During each of these votes, only a few deputies from the “common core” were present in the chamber to avoid the unraveling of the budget texts. Proof of this absenteeism, out of the 168 votes on the PLF between October 22 and 26, 80% of the deputies from the Ensemble pour la République group simply did not take part in the polls, as did 81.4% of MoDem deputies, 85.2% of Droite républicaine deputies and 87.1% of Horizons deputies, according to a survey by Le Monde published on October 30.

“This is what happens when you impose a coalition that is not one, with parliamentary groups that are totally incapable of presenting common points of view, whether between themselves or with the government. These people have never negotiated among themselves, do not really know why they are there and are only linked by their desire to prevent the left from coming to power,” says Socialist MP Olivier Faure , whose camp, ironically, sometimes finds itself defending articles of the budget wanted by the government against the “common base”.

In the corridors of the Palais Bourbon, Macronist voices in support of Michel Barnier are hard to find. When asked on Thursday, the two predecessors of the current Prime Minister, Gabriel Attal and Élisabeth Borne , did not wish to answer questions from France 24. The former kept close to the walls of the Salle des Quatre Colonnes, fleeing journalists. The latter had to deal with an emergency: find the group of visitors who had come from her constituency in Calvados to show them the National Assembly.

49.3 present in everyone’s mind

For MoDem MP Richard Ramos, the lack of enthusiasm of his colleagues from the “common base” to support the executive is not surprising. “From the beginning, I have said that this government is a yogurt with a short use-by date. And it is not because we add conservatives like Bruno Retailleau that it improves. On the contrary, conservatives are bad in nutrition. This government is unbalanced in relation to the central base present in the hemicycle. It functions with a right-wing float, but they have removed the left-wing float and the central hull is taking on water.”

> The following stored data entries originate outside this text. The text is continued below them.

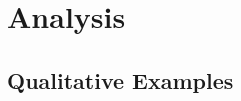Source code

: %

\section{Analysis}
\label{sec:analysis}


\subsection{Qualitative Examples}
\label{subsec:analysis_qual}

In this context, and while the PLF and the PLFSS no longer resemble at all what the government initially wanted, everyone expects to see Michel Barnier pull out article 49.3 of the Constitution, which allows a text to be adopted without a vote. The Prime Minister was formally authorized to do so during the Council of Ministers on October 23.

For some MPs, this perspective also explains the lack of assiduity and mobilisation within the relative majority, even if the government spokesperson, Maud Bregeon, officially repeats that there is no desire to use it.

“It’s psychological: we all know that it will end with a 49.3 at some point, so the troops are a little demobilized. And as the left is voting for billions in spending, when we know that it’s not possible, a certain number of deputies say to themselves that there’s no point in coming to the session since we’re on a budget that doesn’t hold up,” explains Les Républicains deputy Philippe Juvin.

A way of minimizing the setbacks suffered by Michel Barnier’s government? His former colleague Aurélien Pradié, MP for Lot who now sits among the non-registered after leaving Les Républicains in June, sees it rather as “the demonstration” that the common base does not exist. “There is a physical base, but absolutely not a political one.”